Идите по всему миру, но идите также и в глубь самих себя, неизменно повинуясь голосу: ты иди за Мною (Ин. 21:22). Будь тем, кто ты еси, стань Моей любовью и Моей смертью, Моей жертвой и Моим священством, паси овец Моих (Ин. 21:17).
Что такое глобализация? Это создание человеческим обществом своей собственной среды обитания, когда оно все более отождествляет себя со всем доступным ему смысловым и материальным пространством, или плетение той информационной сети, которую человек набрасывает на весь мир и где неизбежно запутывается сам. Это новый способ «очеловечивания» мира, человеческого всеприсутствия в нем.

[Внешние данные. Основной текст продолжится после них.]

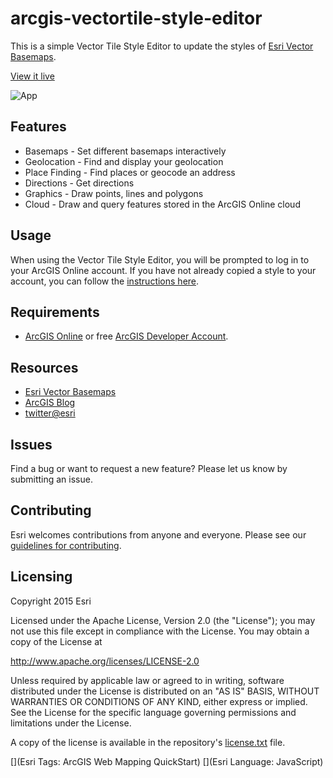 # arcgis-vectortile-style-editor

This is a simple Vector Tile Style Editor to update the styles of [Esri Vector Basemaps](http://www.arcgis.com/home/group.html?id=30de8da907d240a0bccd5ad3ff25ef4a&focus=layers).

[View it live](http://esri.github.io/arcgis-vectortile-style-editor)

![App](https://raw.github.com/Esri/arcgis-vectortile-style-editor/master/vt-edit-demo.gif)

## Features
* Basemaps - Set different basemaps interactively
* Geolocation - Find and display your geolocation
* Place Finding - Find places or geocode an address
* Directions - Get directions
* Graphics - Draw points, lines and polygons
* Cloud - Draw and query features stored in the ArcGIS Online cloud

## Usage
When using the Vector Tile Style Editor, you will be prompted to log in to your ArcGIS Online account.
If you have not already copied a style to your account, you can follow the [instructions here](http://blogs.esri.com/esri/arcgis/2015/11/19/how-to-customize-esri-vector-basemaps/).

## Requirements

* [ArcGIS Online](http://www.arcgis.com/features/) or free [ArcGIS Developer Account](https://developers.arcgis.com/en/).

## Resources

* [Esri Vector Basemaps](http://www.arcgis.com/home/group.html?id=30de8da907d240a0bccd5ad3ff25ef4a&focus=layers)
* [ArcGIS Blog](http://blogs.esri.com/esri/arcgis/)
* [twitter@esri](http://twitter.com/esri)

## Issues

Find a bug or want to request a new feature?  Please let us know by submitting an issue.

## Contributing

Esri welcomes contributions from anyone and everyone. Please see our [guidelines for contributing](https://github.com/esri/contributing).

## Licensing
Copyright 2015 Esri

Licensed under the Apache License, Version 2.0 (the "License");
you may not use this file except in compliance with the License.
You may obtain a copy of the License at

   http://www.apache.org/licenses/LICENSE-2.0

Unless required by applicable law or agreed to in writing, software
distributed under the License is distributed on an "AS IS" BASIS,
WITHOUT WARRANTIES OR CONDITIONS OF ANY KIND, either express or implied.
See the License for the specific language governing permissions and
limitations under the License.

A copy of the license is available in the repository's [license.txt]( https://raw.github.com/Esri/quickstart-map-js/master/license.txt) file.

[](Esri Tags: ArcGIS Web Mapping QuickStart)
[](Esri Language: JavaScript)​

Но коль скоро тот субъект, который заполняет собой мир, остается «ветхим Адамом», то «очеловечивание» означает одновременно и расчеловечивание, ибо человек, расширяясь и покоряя вселенную, овладевая секретами жизни, психики, материи, становится врагом своей человечности, вернее сказать, того божественного начала, которое он носит в себе.